Summary
CRH plc's 2006 Form 10-K, filed on May 2, 2007, indicates a robust financial year with strong operational performance. The company emphasizes its commitment to internal controls over financial reporting, confirming their effectiveness as of December 31, 2006, as assessed by management and audited by Ernst & Young. A key focus for investors will be the company's significant acquisition activity throughout 2006, which added substantial assets and revenues, although the internal control assessment for these acquisitions was excluded.

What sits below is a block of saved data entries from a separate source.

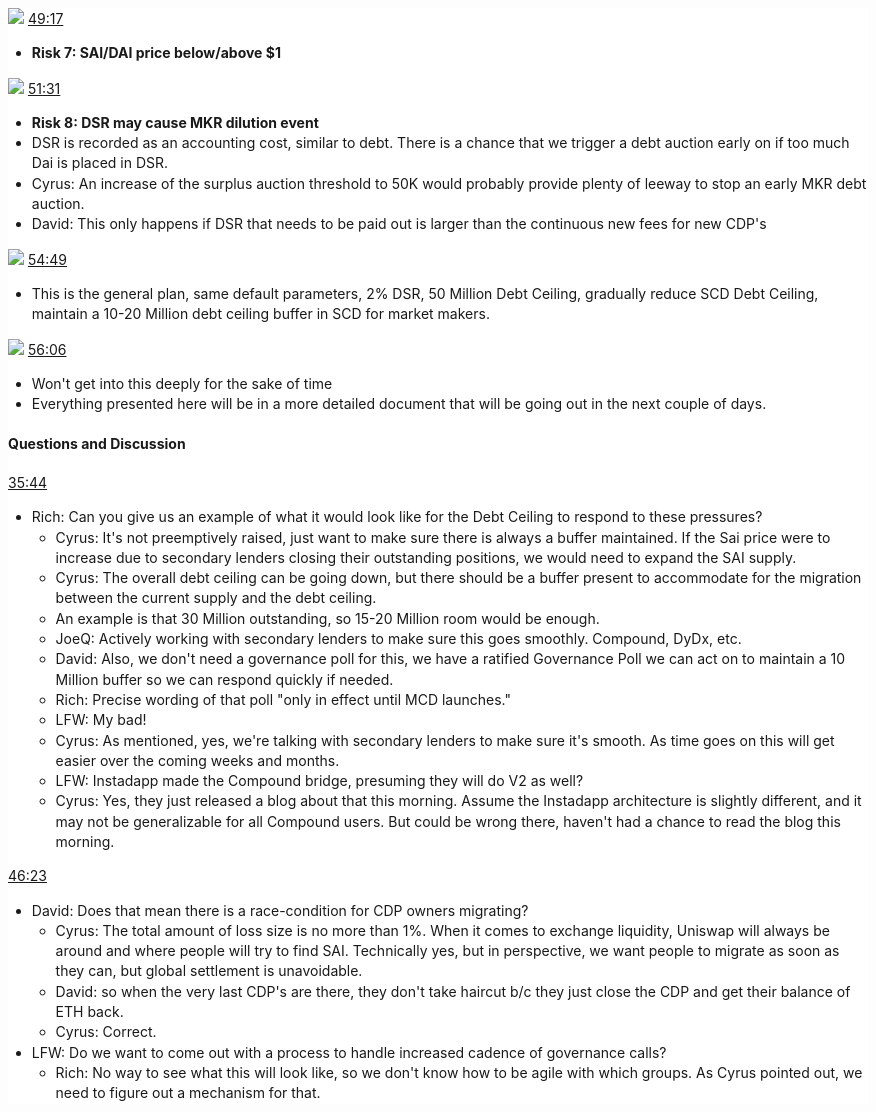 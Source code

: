 ![](https://i.imgur.com/fJBSagZ.png) [49:17](https://youtu.be/KrutexQ0Cs4?t=2957)

* **Risk 7: SAI/DAI price below/above $1**

![](https://i.imgur.com/3mY75du.png) [51:31](https://youtu.be/KrutexQ0Cs4?t=3095)

* **Risk 8: DSR may cause MKR dilution event**
* DSR is recorded as an accounting cost, similar to debt. There is a chance that we trigger a debt auction early on if too much Dai is placed in DSR.
* Cyrus: An increase of the surplus auction threshold to 50K would probably provide plenty of leeway to stop an early MKR debt auction.
* David: This only happens if DSR that needs to be paid out is larger than the continuous new fees for new CDP's

![](https://i.imgur.com/zkZbPyZ.png) [54:49](https://youtu.be/KrutexQ0Cs4?t=3289)

* This is the general plan, same default parameters, 2% DSR, 50 Million Debt Ceiling, gradually reduce SCD Debt Ceiling, maintain a 10-20 Million debt ceiling buffer in SCD for market makers.

![](https://i.imgur.com/yhmURbJ.png) [56:06](https://youtu.be/KrutexQ0Cs4?t=3366)

* Won't get into this deeply for the sake of time
* Everything presented here will be in a more detailed document that will be going out in the next couple of days.

#### Questions and Discussion

[35:44](https://youtu.be/KrutexQ0Cs4?t=2144)

* Rich: Can you give us an example of what it would look like for the Debt Ceiling to respond to these pressures?
  * Cyrus: It's not preemptively raised, just want to make sure there is always a buffer maintained. If the Sai price were to increase due to secondary lenders closing their outstanding positions, we would need to expand the SAI supply.
  * Cyrus: The overall debt ceiling can be going down, but there should be a buffer present to accommodate for the migration between the current supply and the debt ceiling.
  * An example is that 30 Million outstanding, so 15-20 Million room would be enough.
  * JoeQ: Actively working with secondary lenders to make sure this goes smoothly. Compound, DyDx, etc.
  * David: Also, we don't need a governance poll for this, we have a ratified Governance Poll we can act on to maintain a 10 Million buffer so we can respond quickly if needed.
  * Rich: Precise wording of that poll "only in effect until MCD launches."
  * LFW: My bad!
  * Cyrus: As mentioned, yes, we're talking with secondary lenders to make sure it's smooth. As time goes on this will get easier over the coming weeks and months.
  * LFW: Instadapp made the Compound bridge, presuming they will do V2 as well?
  * Cyrus: Yes, they just released a blog about that this morning. Assume the Instadapp architecture is slightly different, and it may not be generalizable for all Compound users. But could be wrong there, haven't had a chance to read the blog this morning.

[46:23](https://youtu.be/KrutexQ0Cs4?t=2783)

* David: Does that mean there is a race-condition for CDP owners migrating?
  * Cyrus: The total amount of loss size is no more than 1%. When it comes to exchange liquidity, Uniswap will always be around and where people will try to find SAI. Technically yes, but in perspective, we want people to migrate as soon as they can, but global settlement is unavoidable.
  * David: so when the very last CDP's are there, they don't take haircut b/c they just close the CDP and get their balance of ETH back.
  * Cyrus: Correct.
* LFW: Do we want to come out with a process to handle increased cadence of governance calls?
  * Rich: No way to see what this will look like, so we don't know how to be agile with which groups. As Cyrus pointed out, we need to figure out a mechanism for that.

The report also details the company's remuneration policies, highlighting performance-based incentives and share plans designed to align executive and shareholder interests, including the introduction of a Performance Share Plan.
Key Highlights
- 1CRH plc confirmed the effectiveness of its internal control over financial reporting as of December 31, 2006, based on management's assessment and an unqualified opinion from its auditors, Ernst & Young.
- 2The company undertook significant acquisition activity in 2006, with acquisitions contributing €2,734.3 million to total assets and €1,907.0 million to revenues, though these were excluded from the internal control assessment.
- 3The company's remuneration policy for executive directors is heavily weighted towards performance-related incentives, including cash bonuses and deferred shares, aiming to reward the creation of shareholder value through growth.
- 4A Performance Share Plan was introduced and approved by shareholders in May 2006, tying awards to Total Shareholder Return (TSR) performance against peer groups and indices.
- 5Directors' remuneration includes basic salary, benefits, performance-related incentives, and participation in share option and performance share plans, with options and shareholdings detailed in the report.
- 6The company complies with US SEC code of ethics regulations through its global code of business conduct, promoting honest and ethical conduct and timely disclosure.